The wings are crispy on the outside and juicy on the inside. The meat is fall-off-the-bone tender. And here, the wings are served still attached, rather than separated into a drumstick and a wing. They sell so many orders, it’s just easier for the cooks to count them that way.
There are six sauces to choose among: mild, hot, extra hot, barbecue, teriyaki and Chernobyl. Hot is really medium; if you like it spicy, get extra hot. The barbecue is a little too ketchup-y and sweet for me; but the teriyaki has a nice flavor. Also popular is teriyaki mixed with hot.
The “Chernobyl” name came around the time of the nuclear disaster in the Soviet Union. Tracy gave a couple of guys at the bar a screaming-hot batch of wings. One of them kept saying, “My mouth is melting! It’s a meltdown!” and the other said: “It’s another Chernobyl!” (Today the Chernobyl sauce is kept in its own separate plastic blue bottle in the kitchen so there’ll be no mistaking it.)
On Sunday, Tracy expects to serve between 7,000 and 8,000 pounds of those wings for the Super Bowl.
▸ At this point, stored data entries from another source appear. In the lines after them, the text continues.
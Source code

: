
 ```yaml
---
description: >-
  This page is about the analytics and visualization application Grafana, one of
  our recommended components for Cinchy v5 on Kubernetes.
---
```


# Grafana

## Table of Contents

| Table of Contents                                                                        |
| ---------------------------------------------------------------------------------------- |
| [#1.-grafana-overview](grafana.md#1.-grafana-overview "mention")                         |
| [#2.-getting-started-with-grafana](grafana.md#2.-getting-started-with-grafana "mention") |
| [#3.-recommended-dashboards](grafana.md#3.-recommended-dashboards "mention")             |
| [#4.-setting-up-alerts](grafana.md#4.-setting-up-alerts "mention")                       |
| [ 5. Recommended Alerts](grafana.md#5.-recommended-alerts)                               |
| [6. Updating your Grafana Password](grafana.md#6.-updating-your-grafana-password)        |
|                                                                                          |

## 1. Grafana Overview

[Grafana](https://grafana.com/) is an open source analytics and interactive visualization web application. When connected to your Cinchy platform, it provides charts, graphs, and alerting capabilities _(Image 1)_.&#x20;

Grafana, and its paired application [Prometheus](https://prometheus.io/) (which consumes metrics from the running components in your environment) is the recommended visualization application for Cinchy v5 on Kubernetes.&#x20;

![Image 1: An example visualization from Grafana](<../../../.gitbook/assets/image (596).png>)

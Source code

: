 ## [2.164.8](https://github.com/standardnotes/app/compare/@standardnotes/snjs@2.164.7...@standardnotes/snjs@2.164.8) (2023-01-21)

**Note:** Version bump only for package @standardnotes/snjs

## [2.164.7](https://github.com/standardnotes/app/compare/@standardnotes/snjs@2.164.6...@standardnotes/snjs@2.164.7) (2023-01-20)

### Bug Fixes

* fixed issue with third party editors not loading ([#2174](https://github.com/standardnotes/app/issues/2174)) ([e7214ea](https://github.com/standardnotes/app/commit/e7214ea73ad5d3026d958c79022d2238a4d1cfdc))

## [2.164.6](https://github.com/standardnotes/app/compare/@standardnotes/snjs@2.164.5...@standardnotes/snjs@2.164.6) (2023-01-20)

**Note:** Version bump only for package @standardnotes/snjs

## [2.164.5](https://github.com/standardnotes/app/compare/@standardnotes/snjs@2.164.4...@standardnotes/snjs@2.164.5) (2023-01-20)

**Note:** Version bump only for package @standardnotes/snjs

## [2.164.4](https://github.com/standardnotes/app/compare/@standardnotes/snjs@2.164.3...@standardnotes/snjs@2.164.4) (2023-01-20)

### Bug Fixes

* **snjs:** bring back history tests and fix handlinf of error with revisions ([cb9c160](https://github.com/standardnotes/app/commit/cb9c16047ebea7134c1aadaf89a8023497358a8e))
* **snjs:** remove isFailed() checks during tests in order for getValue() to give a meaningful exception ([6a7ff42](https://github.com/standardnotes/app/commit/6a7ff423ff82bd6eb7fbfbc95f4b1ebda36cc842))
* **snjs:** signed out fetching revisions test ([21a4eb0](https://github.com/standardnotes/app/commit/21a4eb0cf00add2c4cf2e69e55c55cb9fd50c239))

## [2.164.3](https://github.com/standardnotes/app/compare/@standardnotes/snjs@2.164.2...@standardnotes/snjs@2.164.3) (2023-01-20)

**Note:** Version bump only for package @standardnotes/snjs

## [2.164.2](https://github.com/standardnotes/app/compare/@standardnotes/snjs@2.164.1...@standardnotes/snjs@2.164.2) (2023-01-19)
Normally, they’re cooked to order, but he’ll start cooking today to keep up with the demand.
“There are endless stories about this place,” says Tracy. “And our customers help us make our business what it is. We listen to what the customers want.”
“My mother used to say, ‘Feed and tend to people like they’re family,’ ” he says. “And luckily , we always feed our family well.”
And now, with the expansion, he’ll feed them faster, too.